§ **Task statement**:
From the line containing "- Update imports" to the final line of the entries, every line is to be reproduced exactly; no other line belongs in the output.

== Segment start ==

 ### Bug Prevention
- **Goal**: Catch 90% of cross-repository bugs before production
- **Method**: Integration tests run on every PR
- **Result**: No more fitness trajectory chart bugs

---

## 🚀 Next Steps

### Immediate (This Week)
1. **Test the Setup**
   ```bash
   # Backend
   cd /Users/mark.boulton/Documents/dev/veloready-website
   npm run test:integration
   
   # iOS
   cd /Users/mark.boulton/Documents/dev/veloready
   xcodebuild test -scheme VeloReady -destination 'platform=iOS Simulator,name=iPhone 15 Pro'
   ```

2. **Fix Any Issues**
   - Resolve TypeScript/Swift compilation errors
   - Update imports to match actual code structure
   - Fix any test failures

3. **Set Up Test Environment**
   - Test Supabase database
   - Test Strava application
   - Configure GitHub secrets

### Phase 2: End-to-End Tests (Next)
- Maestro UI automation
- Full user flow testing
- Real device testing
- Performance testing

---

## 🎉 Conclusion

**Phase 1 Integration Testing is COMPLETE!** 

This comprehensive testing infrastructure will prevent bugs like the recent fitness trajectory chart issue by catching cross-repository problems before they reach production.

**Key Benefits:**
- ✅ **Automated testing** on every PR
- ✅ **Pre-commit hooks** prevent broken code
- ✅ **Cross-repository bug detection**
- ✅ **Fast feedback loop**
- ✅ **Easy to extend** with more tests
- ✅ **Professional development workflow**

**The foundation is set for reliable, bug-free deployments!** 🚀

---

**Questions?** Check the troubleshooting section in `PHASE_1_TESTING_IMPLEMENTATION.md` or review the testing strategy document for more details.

== Segment end ==

§ **Expected answer**:
   - Update imports to match actual code structure
   - Fix any test failures

3. **Set Up Test Environment**
   - Test Supabase database
   - Test Strava application
   - Configure GitHub secrets

### Phase 2: End-to-End Tests (Next)
- Maestro UI automation
- Full user flow testing
- Real device testing
- Performance testing

---

## 🎉 Conclusion

**Phase 1 Integration Testing is COMPLETE!** 

This comprehensive testing infrastructure will prevent bugs like the recent fitness trajectory chart issue by catching cross-repository problems before they reach production.

**Key Benefits:**
- ✅ **Automated testing** on every PR
- ✅ **Pre-commit hooks** prevent broken code
- ✅ **Cross-repository bug detection**
- ✅ **Fast feedback loop**
- ✅ **Easy to extend** with more tests
- ✅ **Professional development workflow**

**The foundation is set for reliable, bug-free deployments!** 🚀

---

**Questions?** Check the troubleshooting section in `PHASE_1_TESTING_IMPLEMENTATION.md` or review the testing strategy document for more details.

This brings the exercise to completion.